The dominant impression from three days of informal conversations organized here by the Aspen Strategy Group with Indian officials and analysts is that Pakistan has become a second-tier problem for India, even as it increasingly preoccupies Washington. What one Indian analyst described as "Obama's nuclear alarmism" also gives Pakistan increased leverage over Washington.
India has recently moved troops away from the Pakistan frontier while increasing deployments into border areas that China is claiming in pugnacious and offensive rhetoric. In a break with its past opposition to foreign bases in the region, India has secured military transit and stationing rights at an airbase in Tajikistan. And Singh's government lavishly welcomed Japan's new prime minister, Yukio Hatoyama, on a recent three-day visit that included publicity about plans for joint military maneuvers in the Indian Ocean.
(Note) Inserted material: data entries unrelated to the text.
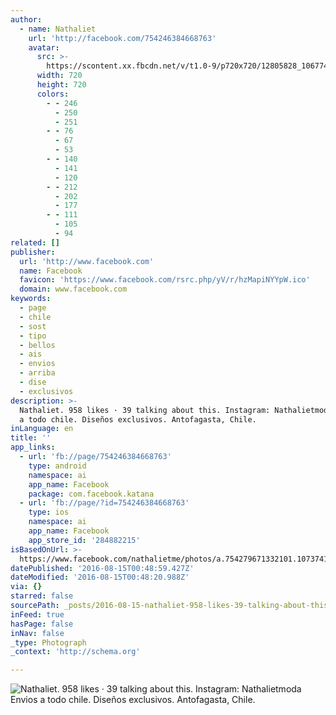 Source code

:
 ```yaml
---
author:
  - name: Nathaliet
    url: 'http://facebook.com/754246384668763'
    avatar:
      src: >-
        https://scontent.xx.fbcdn.net/v/t1.0-9/p720x720/12805828_1067744316652300_7092247957367195260_n.jpg?oh=5640816282e10bff33d78175a4afe99d&oe=5819442C
      width: 720
      height: 720
      colors:
        - - 246
          - 250
          - 251
        - - 76
          - 67
          - 53
        - - 140
          - 141
          - 120
        - - 212
          - 202
          - 177
        - - 111
          - 105
          - 94
related: []
publisher:
  url: 'http://www.facebook.com'
  name: Facebook
  favicon: 'https://www.facebook.com/rsrc.php/yV/r/hzMapiNYYpW.ico'
  domain: www.facebook.com
keywords:
  - page
  - chile
  - sost
  - tipo
  - bellos
  - ais
  - envios
  - arriba
  - dise
  - exclusivos
description: >-
  Nathaliet. 958 likes · 39 talking about this. Instagram: Nathalietmoda Envios
  a todo chile. Diseños exclusivos. Antofagasta, Chile.
inLanguage: en
title: ''
app_links:
  - url: 'fb://page/754246384668763'
    type: android
    namespace: ai
    app_name: Facebook
    package: com.facebook.katana
  - url: 'fb://page/?id=754246384668763'
    type: ios
    namespace: ai
    app_name: Facebook
    app_store_id: '284882215'
isBasedOnUrl: >-
  https://www.facebook.com/nathalietme/photos/a.754279671332101.1073741827.754246384668763/1067744316652300/?type=3&theater
datePublished: '2016-08-15T00:48:59.427Z'
dateModified: '2016-08-15T00:48:20.988Z'
via: {}
starred: false
sourcePath: _posts/2016-08-15-nathaliet-958-likes-39-talking-about-this-instagram-nat.md
inFeed: true
hasPage: false
inNav: false
_type: Photograph
_context: 'http://schema.org'

---
```

![Nathaliet. 958 likes · 39 talking about this. Instagram: Nathalietmoda Envios a todo chile. Diseños exclusivos. Antofagasta, Chile.](https://scontent.xx.fbcdn.net/v/t1.0-9/p720x720/12805828_1067744316652300_7092247957367195260_n.jpg?oh=5640816282e10bff33d78175a4afe99d&oe=5819442C) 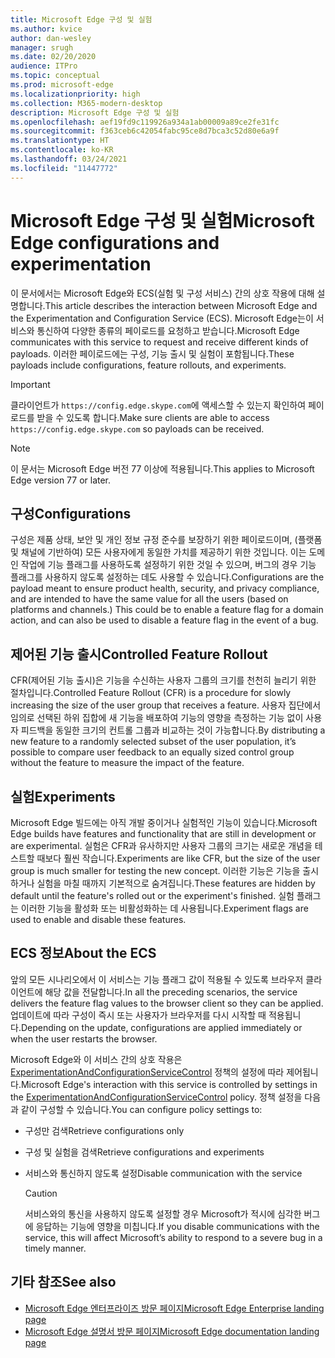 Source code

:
 ```yaml
---
title: Microsoft Edge 구성 및 실험
ms.author: kvice
author: dan-wesley
manager: srugh
ms.date: 02/20/2020
audience: ITPro
ms.topic: conceptual
ms.prod: microsoft-edge
ms.localizationpriority: high
ms.collection: M365-modern-desktop
description: Microsoft Edge 구성 및 실험
ms.openlocfilehash: aef19fd9c119926a934a1ab00009a89ce2fe31fc
ms.sourcegitcommit: f363ceb6c42054fabc95ce8d7bca3c52d80e6a9f
ms.translationtype: HT
ms.contentlocale: ko-KR
ms.lasthandoff: 03/24/2021
ms.locfileid: "11447772"
---
```

# <a name="microsoft-edge-configurations-and-experimentation"></a><span data-ttu-id="24b25-103">Microsoft Edge 구성 및 실험</span><span class="sxs-lookup"><span data-stu-id="24b25-103">Microsoft Edge configurations and experimentation</span></span>

<span data-ttu-id="24b25-104">이 문서에서는 Microsoft Edge와 ECS(실험 및 구성 서비스) 간의 상호 작용에 대해 설명합니다.</span><span class="sxs-lookup"><span data-stu-id="24b25-104">This article describes the interaction between Microsoft Edge and the Experimentation and Configuration Service (ECS).</span></span> <span data-ttu-id="24b25-105">Microsoft Edge는이 서비스와 통신하여 다양한 종류의 페이로드를 요청하고 받습니다.</span><span class="sxs-lookup"><span data-stu-id="24b25-105">Microsoft Edge communicates with this service to request and receive different kinds of payloads.</span></span> <span data-ttu-id="24b25-106">이러한 페이로드에는 구성, 기능 출시 및 실험이 포함됩니다.</span><span class="sxs-lookup"><span data-stu-id="24b25-106">These payloads include configurations, feature rollouts, and experiments.</span></span>

> [!IMPORTANT]
> <span data-ttu-id="24b25-107">클라이언트가 `https://config.edge.skype.com`에 액세스할 수 있는지 확인하여 페이로드를 받을 수 있도록 합니다.</span><span class="sxs-lookup"><span data-stu-id="24b25-107">Make sure clients are able to access `https://config.edge.skype.com` so payloads can be received.</span></span>

> [!NOTE]
> <span data-ttu-id="24b25-108">이 문서는 Microsoft Edge 버전 77 이상에 적용됩니다.</span><span class="sxs-lookup"><span data-stu-id="24b25-108">This applies to Microsoft Edge version 77 or later.</span></span>

## <a name="configurations"></a><span data-ttu-id="24b25-109">구성</span><span class="sxs-lookup"><span data-stu-id="24b25-109">Configurations</span></span>

<span data-ttu-id="24b25-110">구성은 제품 상태, 보안 및 개인 정보 규정 준수를 보장하기 위한 페이로드이며, (플랫폼 및 채널에 기반하여) 모든 사용자에게 동일한 가치를 제공하기 위한 것입니다. 이는 도메인 작업에 기능 플래그를 사용하도록 설정하기 위한 것일 수 있으며, 버그의 경우 기능 플래그를 사용하지 않도록 설정하는 데도 사용할 수 있습니다.</span><span class="sxs-lookup"><span data-stu-id="24b25-110">Configurations are the payload meant to ensure product health, security, and privacy compliance, and are intended to have the same value for all the users (based on platforms and channels.) This could be to enable a feature flag for a domain action, and can also be used to disable a feature flag in the event of a bug.</span></span>

## <a name="controlled-feature-rollout"></a><span data-ttu-id="24b25-111">제어된 기능 출시</span><span class="sxs-lookup"><span data-stu-id="24b25-111">Controlled Feature Rollout</span></span>

<span data-ttu-id="24b25-112">CFR(제어된 기능 출시)은 기능을 수신하는 사용자 그룹의 크기를 천천히 늘리기 위한 절차입니다.</span><span class="sxs-lookup"><span data-stu-id="24b25-112">Controlled Feature Rollout (CFR) is a procedure for slowly increasing the size of the user group that receives a feature.</span></span> <span data-ttu-id="24b25-113">사용자 집단에서 임의로 선택된 하위 집합에 새 기능을 배포하여 기능의 영향을 측정하는 기능 없이 사용자 피드백을 동일한 크기의 컨트롤 그룹과 비교하는 것이 가능합니다.</span><span class="sxs-lookup"><span data-stu-id="24b25-113">By distributing a new feature to a randomly selected subset of the user population, it’s possible to compare user feedback to an equally sized control group without the feature to measure the impact of the feature.</span></span>

## <a name="experiments"></a><span data-ttu-id="24b25-114">실험</span><span class="sxs-lookup"><span data-stu-id="24b25-114">Experiments</span></span>

<span data-ttu-id="24b25-115">Microsoft Edge 빌드에는 아직 개발 중이거나 실험적인 기능이 있습니다.</span><span class="sxs-lookup"><span data-stu-id="24b25-115">Microsoft Edge builds have features and functionality that are still in development or are experimental.</span></span> <span data-ttu-id="24b25-116">실험은 CFR과 유사하지만 사용자 그룹의 크기는 새로운 개념을 테스트할 때보다 훨씬 작습니다.</span><span class="sxs-lookup"><span data-stu-id="24b25-116">Experiments are like CFR, but the size of the user group is much smaller for testing the new concept.</span></span> <span data-ttu-id="24b25-117">이러한 기능은 기능을 출시하거나 실험을 마칠 때까지 기본적으로 숨겨집니다.</span><span class="sxs-lookup"><span data-stu-id="24b25-117">These features are hidden by default until the feature's rolled out or the experiment's finished.</span></span> <span data-ttu-id="24b25-118">실험 플래그는 이러한 기능을 활성화 또는 비활성화하는 데 사용됩니다.</span><span class="sxs-lookup"><span data-stu-id="24b25-118">Experiment flags are used to enable and disable these features.</span></span>

## <a name="about-the-ecs"></a><span data-ttu-id="24b25-119">ECS 정보</span><span class="sxs-lookup"><span data-stu-id="24b25-119">About the ECS</span></span>

<span data-ttu-id="24b25-120">앞의 모든 시나리오에서 이 서비스는 기능 플래그 값이 적용될 수 있도록 브라우저 클라이언트에 해당 값을 전달합니다.</span><span class="sxs-lookup"><span data-stu-id="24b25-120">In all the preceding scenarios, the service delivers the feature flag values to the browser client so they can be applied.</span></span> <span data-ttu-id="24b25-121">업데이트에 따라 구성이 즉시 또는 사용자가 브라우저를 다시 시작할 때 적용됩니다.</span><span class="sxs-lookup"><span data-stu-id="24b25-121">Depending on the update, configurations are applied immediately or when the user restarts the browser.</span></span>

<span data-ttu-id="24b25-122">Microsoft Edge와 이 서비스 간의 상호 작용은 [ExperimentationAndConfigurationServiceControl](./microsoft-edge-policies.md#experimentationandconfigurationservicecontrol) 정책의 설정에 따라 제어됩니다.</span><span class="sxs-lookup"><span data-stu-id="24b25-122">Microsoft Edge's interaction with this service is controlled by settings in the [ExperimentationAndConfigurationServiceControl](./microsoft-edge-policies.md#experimentationandconfigurationservicecontrol) policy.</span></span> <span data-ttu-id="24b25-123">정책 설정을 다음과 같이 구성할 수 있습니다.</span><span class="sxs-lookup"><span data-stu-id="24b25-123">You can configure policy settings to:</span></span>

- <span data-ttu-id="24b25-124">구성만 검색</span><span class="sxs-lookup"><span data-stu-id="24b25-124">Retrieve configurations only</span></span>
- <span data-ttu-id="24b25-125">구성 및 실험을 검색</span><span class="sxs-lookup"><span data-stu-id="24b25-125">Retrieve configurations and experiments</span></span>
- <span data-ttu-id="24b25-126">서비스와 통신하지 않도록 설정</span><span class="sxs-lookup"><span data-stu-id="24b25-126">Disable communication with the service</span></span>

  > [!CAUTION]
  > <span data-ttu-id="24b25-127">서비스와의 통신을 사용하지 않도록 설정할 경우 Microsoft가 적시에 심각한 버그에 응답하는 기능에 영향을 미칩니다.</span><span class="sxs-lookup"><span data-stu-id="24b25-127">If you disable communications with the service, this will affect Microsoft’s ability to respond to a severe bug in a timely manner.</span></span>

## <a name="see-also"></a><span data-ttu-id="24b25-128">기타 참조</span><span class="sxs-lookup"><span data-stu-id="24b25-128">See also</span></span>

- [<span data-ttu-id="24b25-129">Microsoft Edge 엔터프라이즈 방문 페이지</span><span class="sxs-lookup"><span data-stu-id="24b25-129">Microsoft Edge Enterprise landing page</span></span>](https://www.microsoftedgeinsider.com/enterprise)
- [<span data-ttu-id="24b25-130">Microsoft Edge 설명서 방문 페이지</span><span class="sxs-lookup"><span data-stu-id="24b25-130">Microsoft Edge documentation landing page</span></span>](./index.yml) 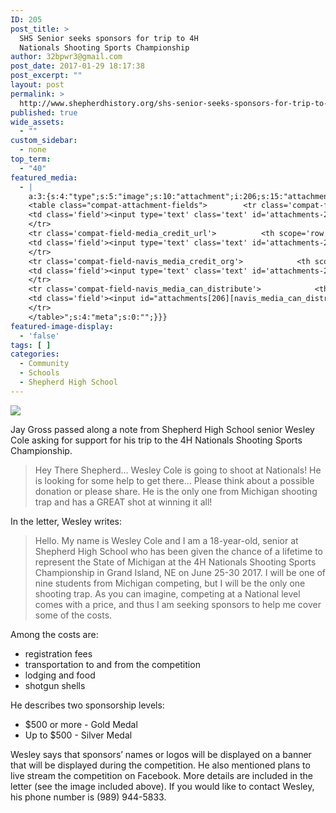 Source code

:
 ```yaml
---
ID: 205
post_title: >
  SHS Senior seeks sponsors for trip to 4H
  Nationals Shooting Sports Championship
author: 32bpwr3@gmail.com
post_date: 2017-01-29 18:17:38
post_excerpt: ""
layout: post
permalink: >
  http://www.shepherdhistory.org/shs-senior-seeks-sponsors-for-trip-to-4h-nationals-shooting-sports-championship/
published: true
wide_assets:
  - ""
custom_sidebar:
  - none
top_term:
  - "40"
featured_media:
  - |
    a:3:{s:4:"type";s:5:"image";s:10:"attachment";i:206;s:15:"attachment_data";a:33:{s:2:"id";i:206;s:5:"title";s:10:"word-image";s:8:"filename";s:14:"word-image.jpg";s:3:"url";s:72:"http://www.shepherdhistory.org/wp-content/uploads/2017/01/word-image.jpg";s:4:"link";s:124:"http://www.shepherdhistory.org/shs-senior-seeks-sponsors-for-trip-to-4h-nationals-shooting-sports-championship/word-image-6/";s:3:"alt";s:0:"";s:6:"author";s:1:"1";s:11:"description";s:0:"";s:7:"caption";s:0:"";s:4:"name";s:12:"word-image-6";s:6:"status";s:7:"inherit";s:10:"uploadedTo";i:205;s:4:"date";i:1485713673000;s:8:"modified";i:1485713673000;s:9:"menuOrder";i:0;s:4:"mime";s:10:"image/jpeg";s:4:"type";s:5:"image";s:7:"subtype";s:4:"jpeg";s:4:"icon";s:67:"http://www.shepherdhistory.org/wp-includes/images/media/default.png";s:13:"dateFormatted";s:16:"January 29, 2017";s:6:"nonces";a:3:{s:6:"update";s:10:"22947d5a54";s:6:"delete";s:10:"c9842f3bba";s:4:"edit";s:10:"4cb9f77627";}s:8:"editLink";s:69:"http://www.shepherdhistory.org/wp-admin/post.php?post=206&action=edit";s:4:"meta";b:0;s:10:"authorName";s:17:"32bpwr3@gmail.com";s:14:"uploadedToLink";s:69:"http://www.shepherdhistory.org/wp-admin/post.php?post=205&action=edit";s:15:"uploadedToTitle";s:79:"SHS Senior seeks sponsors for trip to 4H Nationals Shooting Sports Championship";s:15:"filesizeInBytes";i:122781;s:21:"filesizeHumanReadable";s:6:"120 KB";s:6:"height";i:960;s:5:"width";i:866;s:11:"orientation";s:8:"portrait";s:5:"sizes";a:4:{s:9:"thumbnail";a:4:{s:6:"height";i:140;s:5:"width";i:140;s:3:"url";s:80:"http://www.shepherdhistory.org/wp-content/uploads/2017/01/word-image-140x140.jpg";s:11:"orientation";s:9:"landscape";}s:6:"medium";a:4:{s:6:"height";i:372;s:5:"width";i:336;s:3:"url";s:80:"http://www.shepherdhistory.org/wp-content/uploads/2017/01/word-image-336x372.jpg";s:11:"orientation";s:8:"portrait";}s:5:"large";a:4:{s:6:"height";i:855;s:5:"width";i:771;s:3:"url";s:80:"http://www.shepherdhistory.org/wp-content/uploads/2017/01/word-image-771x855.jpg";s:11:"orientation";s:8:"portrait";}s:4:"full";a:4:{s:3:"url";s:72:"http://www.shepherdhistory.org/wp-content/uploads/2017/01/word-image.jpg";s:6:"height";i:960;s:5:"width";i:866;s:11:"orientation";s:8:"portrait";}}s:6:"compat";a:2:{s:4:"item";s:1710:"<input type="hidden" name="attachments[206][menu_order]" value="0" /><p class="media-types media-types-required-info">Required fields are marked <span class="required">*</span></p>
    <table class="compat-attachment-fields">		<tr class='compat-field-media_credit'>			<th scope='row' class='label'><label for='attachments-206-media_credit'><span class='alignleft'>Credit</span><br class='clear' /></label></th>
    <td class='field'><input type='text' class='text' id='attachments-206-media_credit' name='attachments[206][media_credit]' value=''  /></td>
    </tr>
    <tr class='compat-field-media_credit_url'>			<th scope='row' class='label'><label for='attachments-206-media_credit_url'><span class='alignleft'>Credit URL</span><br class='clear' /></label></th>
    <td class='field'><input type='text' class='text' id='attachments-206-media_credit_url' name='attachments[206][media_credit_url]' value=''  /></td>
    </tr>
    <tr class='compat-field-navis_media_credit_org'>			<th scope='row' class='label'><label for='attachments-206-navis_media_credit_org'><span class='alignleft'>Organization</span><br class='clear' /></label></th>
    <td class='field'><input type='text' class='text' id='attachments-206-navis_media_credit_org' name='attachments[206][navis_media_credit_org]' value=''  /></td>
    </tr>
    <tr class='compat-field-navis_media_can_distribute'>			<th scope='row' class='label'><label for='attachments-206-navis_media_can_distribute'><span class='alignleft'>Can<br />distribute?</span><br class='clear' /></label></th>
    <td class='field'><input id="attachments[206][navis_media_can_distribute]" name="attachments[206][navis_media_can_distribute]" type="checkbox" value="1"  /></td>
    </tr>
    </table>";s:4:"meta";s:0:"";}}}
featured-image-display:
  - 'false'
tags: [ ]
categories:
  - Community
  - Schools
  - Shepherd High School
---
```

<img class="wp-image-206" src="http://www.shepherdhistory.org/wp-content/uploads/2017/01/word-image.jpg" />

Jay Gross passed along a note from Shepherd High School senior Wesley Cole asking for support for his trip to the 4H Nationals Shooting Sports Championship.
<blockquote>Hey There Shepherd…
Wesley Cole is going to shoot at Nationals!
He is looking for some help to get there…
Please think about a possible donation or please share.
He is the only one from Michigan shooting trap and has a GREAT shot at winning it all!</blockquote>
In the letter, Wesley writes:
<blockquote>Hello. My name is Wesley Cole and I am a 18-year-old, senior at Shepherd High School who has been given the chance of a lifetime to represent the State of Michigan at the 4H Nationals Shooting Sports Championship in Grand Island, NE on June 25-30 2017. I will be one of nine students from Michigan competing, but I will be the only one shooting trap. As you can imagine, competing at a National level comes with a price, and thus I am seeking sponsors to help me cover some of the costs.</blockquote>
Among the costs are:
<ul>
 	<li>registration fees</li>
 	<li>transportation to and from the competition</li>
 	<li>lodging and food</li>
 	<li>shotgun shells</li>
</ul>
He describes two sponsorship levels:
<ul>
 	<li>$500 or more - Gold Medal</li>
 	<li>Up to $500 - Silver Medal</li>
</ul>
Wesley says that sponsors’ names or logos will be displayed on a banner that will be displayed during the competition. He also mentioned plans to live stream the competition on Facebook.
More details are included in the letter (see the image included above). If you would like to contact Wesley, his phone number is (989) 944-5833.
These are clear signs of Indian hedging: seeking allies for worst-case scenarios while accommodating China on economic matters. The Obama administration's failure to reaffirm clearly that India's rise is in U.S. strategic interests has contributed to this hedging. That is a mistake the president should quickly correct, in the interests of his own vision of a new world order centered on the Pacific and Indian oceans.
The writer is a contributing editor to The Post.